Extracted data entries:
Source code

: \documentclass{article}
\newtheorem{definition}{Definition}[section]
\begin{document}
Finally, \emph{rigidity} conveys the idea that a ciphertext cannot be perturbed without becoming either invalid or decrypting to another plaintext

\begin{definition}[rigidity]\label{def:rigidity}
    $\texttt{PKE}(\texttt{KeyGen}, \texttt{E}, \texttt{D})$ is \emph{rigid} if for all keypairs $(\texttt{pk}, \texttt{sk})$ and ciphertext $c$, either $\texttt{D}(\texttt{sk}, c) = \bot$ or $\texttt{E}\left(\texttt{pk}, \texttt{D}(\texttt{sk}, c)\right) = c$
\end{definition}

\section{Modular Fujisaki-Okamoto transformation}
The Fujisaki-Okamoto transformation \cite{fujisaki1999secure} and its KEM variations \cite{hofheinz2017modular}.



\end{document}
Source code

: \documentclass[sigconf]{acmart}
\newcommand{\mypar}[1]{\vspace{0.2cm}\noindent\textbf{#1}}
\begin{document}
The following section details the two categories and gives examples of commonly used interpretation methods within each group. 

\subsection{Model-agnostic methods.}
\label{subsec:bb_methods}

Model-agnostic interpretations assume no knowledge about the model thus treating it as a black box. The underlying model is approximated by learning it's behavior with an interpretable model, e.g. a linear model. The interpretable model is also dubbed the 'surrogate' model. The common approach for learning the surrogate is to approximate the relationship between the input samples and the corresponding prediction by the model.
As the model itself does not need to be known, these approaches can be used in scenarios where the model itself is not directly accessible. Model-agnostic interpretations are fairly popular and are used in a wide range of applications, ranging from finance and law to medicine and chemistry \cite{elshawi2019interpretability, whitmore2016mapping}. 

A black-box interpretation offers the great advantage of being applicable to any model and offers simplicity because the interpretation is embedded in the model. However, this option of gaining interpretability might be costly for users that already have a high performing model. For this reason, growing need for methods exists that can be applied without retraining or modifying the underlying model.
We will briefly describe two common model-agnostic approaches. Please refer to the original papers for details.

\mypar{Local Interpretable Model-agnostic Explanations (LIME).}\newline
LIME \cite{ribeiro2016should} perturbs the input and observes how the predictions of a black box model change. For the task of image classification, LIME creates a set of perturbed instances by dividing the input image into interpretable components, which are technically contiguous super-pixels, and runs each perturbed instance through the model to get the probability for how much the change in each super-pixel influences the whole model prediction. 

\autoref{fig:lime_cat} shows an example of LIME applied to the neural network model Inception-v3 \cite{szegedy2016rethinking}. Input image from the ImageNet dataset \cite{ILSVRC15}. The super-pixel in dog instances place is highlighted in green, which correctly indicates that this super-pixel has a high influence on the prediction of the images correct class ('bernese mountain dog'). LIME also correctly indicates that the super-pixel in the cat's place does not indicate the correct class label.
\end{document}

**TASK DESCRIPTION:**
The required output is the set of lines from the first line of the data through the line that contains "Model-agnostic interpretations assume", transcribed exactly.

**SOLUTION TO THIS PROBLEM:**
Source code

: \documentclass{article}
\newtheorem{definition}{Definition}[section]
\begin{document}
Finally, \emph{rigidity} conveys the idea that a ciphertext cannot be perturbed without becoming either invalid or decrypting to another plaintext

\begin{definition}[rigidity]\label{def:rigidity}
    $\texttt{PKE}(\texttt{KeyGen}, \texttt{E}, \texttt{D})$ is \emph{rigid} if for all keypairs $(\texttt{pk}, \texttt{sk})$ and ciphertext $c$, either $\texttt{D}(\texttt{sk}, c) = \bot$ or $\texttt{E}\left(\texttt{pk}, \texttt{D}(\texttt{sk}, c)\right) = c$
\end{definition}

\section{Modular Fujisaki-Okamoto transformation}
The Fujisaki-Okamoto transformation \cite{fujisaki1999secure} and its KEM variations \cite{hofheinz2017modular}.



\end{document}
Source code

: \documentclass[sigconf]{acmart}
\newcommand{\mypar}[1]{\vspace{0.2cm}\noindent\textbf{#1}}
\begin{document}
The following section details the two categories and gives examples of commonly used interpretation methods within each group. 

\subsection{Model-agnostic methods.}
\label{subsec:bb_methods}

Model-agnostic interpretations assume no knowledge about the model thus treating it as a black box. The underlying model is approximated by learning it's behavior with an interpretable model, e.g. a linear model. The interpretable model is also dubbed the 'surrogate' model. The common approach for learning the surrogate is to approximate the relationship between the input samples and the corresponding prediction by the model.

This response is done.